Over the last ten years, the Defense Department has spent many millions of dollars on a new computer technology called "program verification" - a branch of computer science whose business, in its own terms, is to "prove programs correct" . [...]
What, we do well to ask, does this new technology mean? How good are we at it? For example, if the 1960 warning system had been proven correct (which it was not), could we have avoided the problem with the moon? If it were possible to prove that the programs being written to control automatic launch-on-warning systems were correct, would that mean there could not be a catastrophic accident? In systems now being proposed computers will make launching decisions in a matter of seconds, with no time for any human intervention (let alone for musings about Kruschev's being in New York). Do the techniques of program verification hold enough promise so that, if these new systems could all be proven correct, we could all sleep more easily at night?
- The Limits Of Correctness, by Brian Cantwell-Smith
Spoiler: the answer to Cantwell-Smith’s question is “no”. No amount of program verification would solve the moonrise problem. The fundamental problem with program verification, as Cantwell-Smith explains quite well, is that one can only verify that the program matches a specification, not that the specification does what one wants in the real world. And in practice, the specification is not much more likely to be correct than the program itself. If the engineers didn’t realize they need to account for moonrise when writing the program, they’re not going to realize they need to account for moonrise when writing the spec either.
… and yet, I claim that the moonrise problem is not completely intractable in-principle. It is possible in-principle to write nuclear warning software which will correctly handle moonrises and all the other complications of the real world, without the engineers needing to know about all those complications in advance, without needing exhaustive data on all those complications in advance, and without just guessing that e.g. a machine learning system will generalize off-distribution in the intended way. It is possible in-principle to prove “robust correctness” - to prove that a nuclear warning system will (with high probability) continue to operate as intended even in novel unplanned-for situations. Though of course such a proof would look nothing like today’s “program verification”, and indeed would probably not draw on program verification theory or tools at all.
This post will sketch what I imagine such a system and proof might look like, and its limitations.
I’m going to assume a particular ML architecture, not because I think it’s a necessary or likely way for a moonrise-robust system to work, but rather just to have a concrete picture in mind.
At a very high level, today’s image models take in a whole bunch of independent normally-distributed noise, run it through a learned function, and spits out a realistic-looking image.

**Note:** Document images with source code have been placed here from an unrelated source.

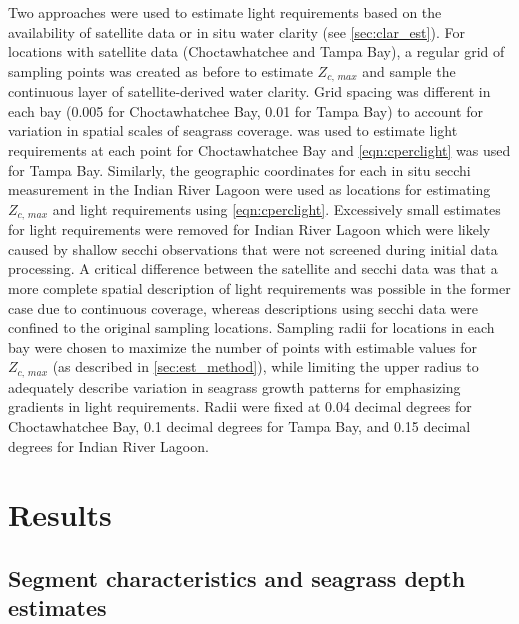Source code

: \documentclass[letterpaper,12pt,oneside]{article}\usepackage[]{graphicx}\usepackage[]{color}
\begin{document}
Two approaches were used to estimate light requirements based on the availability of satellite data or in situ water clarity (see \cref{sec:clar_est}).  For locations with satellite data (Choctawhatchee and Tampa Bay), a regular grid of sampling points was created as before to estimate $Z_{c,\,max}$ and sample the continuous layer of satellite-derived water clarity.  Grid spacing was different in each bay (0.005 for Choctawhatchee Bay, 0.01 for Tampa Bay) to account for variation in spatial scales of seagrass coverage.   was used to estimate light requirements at each point for Choctawhatchee Bay and \cref{eqn:cperclight} was used for Tampa Bay.  Similarly, the geographic coordinates for each in situ secchi measurement in the Indian River Lagoon were used as locations for estimating $Z_{c,\,max}$ and light requirements using \cref{eqn:cperclight}.  Excessively small estimates for light requirements were removed for Indian River Lagoon which were likely caused by shallow secchi observations that were not screened during initial data processing.  A critical difference between the satellite and secchi data was that a more complete spatial description of light requirements was possible in the former case due to continuous coverage, whereas descriptions using secchi data were confined to the original sampling locations.  Sampling radii for locations in each bay were chosen to maximize the number of points with estimable values for $Z_{c,\,max}$ (as described in \cref{sec:est_method}), while limiting the upper radius to adequately describe variation in seagrass growth patterns for emphasizing gradients in light requirements. Radii were fixed at 0.04 decimal degrees for Choctawhatchee Bay, 0.1 decimal degrees for Tampa Bay, and 0.15 decimal degrees for Indian River Lagoon.

\section{Results}

\subsection{Segment characteristics and seagrass depth estimates}

\end{document}

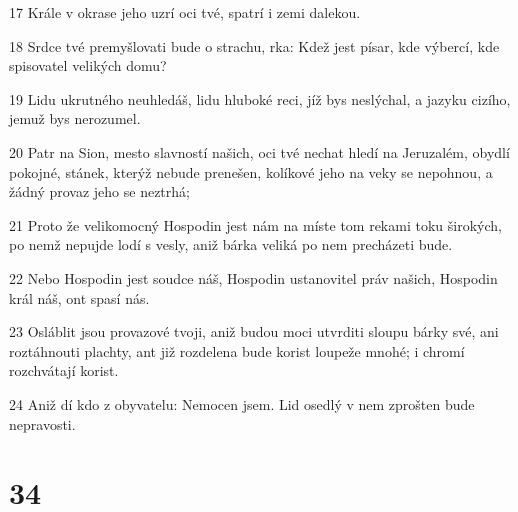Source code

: \par 17 Krále v okrase jeho uzrí oci tvé, spatrí i zemi dalekou.
\par 18 Srdce tvé premyšlovati bude o strachu, rka: Kdež jest písar, kde výbercí, kde spisovatel velikých domu?
\par 19 Lidu ukrutného neuhledáš, lidu hluboké reci, jíž bys neslýchal, a jazyku cizího, jemuž bys nerozumel.
\par 20 Patr na Sion, mesto slavností našich, oci tvé nechat hledí na Jeruzalém, obydlí pokojné, stánek, kterýž nebude prenešen, kolíkové jeho na veky se nepohnou, a žádný provaz jeho se neztrhá;
\par 21 Proto že velikomocný Hospodin jest nám na míste tom rekami toku širokých, po nemž nepujde lodí s vesly, aniž bárka veliká po nem precházeti bude.
\par 22 Nebo Hospodin jest soudce náš, Hospodin ustanovitel práv našich, Hospodin král náš, ont spasí nás.
\par 23 Osláblit jsou provazové tvoji, aniž budou moci utvrditi sloupu bárky své, ani roztáhnouti plachty, ant již rozdelena bude korist loupeže mnohé; i chromí rozchvátají korist.
\par 24 Aniž dí kdo z obyvatelu: Nemocen jsem. Lid osedlý v nem zprošten bude nepravosti.

\chapter{34}

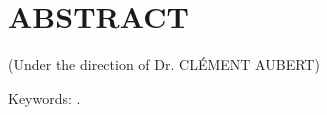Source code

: \section*{\uppercase{Abstract}}
\label{sec:abstract}

\makeatletter
\noindent{\MakeUppercase {\@author}}

\noindent{\@title}
\makeatother

\noindent(Under the direction of Dr. {\MakeUppercase {Cl{\'{e}}ment Aubert}})

\vspace{2em}
\noindent

\vspace{2em}
\noindent Keywords: \mykeywords.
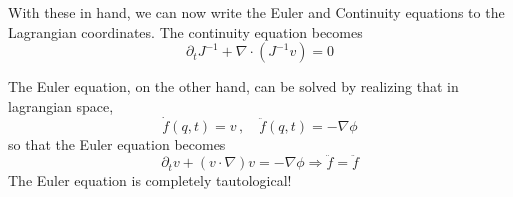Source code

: With these in hand, we can now write the Euler and Continuity equations to the Lagrangian coordinates. The continuity equation becomes
\begin{equation}
	\partial_t J^{-1} + \nabla\cdot (J^{-1}v) = 0
\end{equation}

The Euler equation, on the other hand, can be solved by realizing that in lagrangian space, 
\begin{equation}
	\dot f(q,t) = v\,, \quad \ddot f(q,t) = -\nabla \phi
\end{equation}
so that the Euler equation becomes
\begin{equation}
	\partial_t v + (v\cdot\nabla)v = -\nabla\phi \Rightarrow \ddot f = \ddot f
\end{equation}
The Euler equation is completely tautological!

We’ll imagine something like that, but with more data modalities: a generative model which takes in a bunch of independent noise, runs it through a learned function, and spits out realistic-looking data across all of its modalities, be it images (e.g. satellite surveillance), text (e.g. newspaper headings including Khrushchev's travels), radar readings, etc, etc.
Like today’s image generators, such a system can also be used in-principle for prediction rather than generation. It’s a generative probabilistic model; the function defining its distribution P[data] may be complicated, but in principle one can do all the normal probability things with it.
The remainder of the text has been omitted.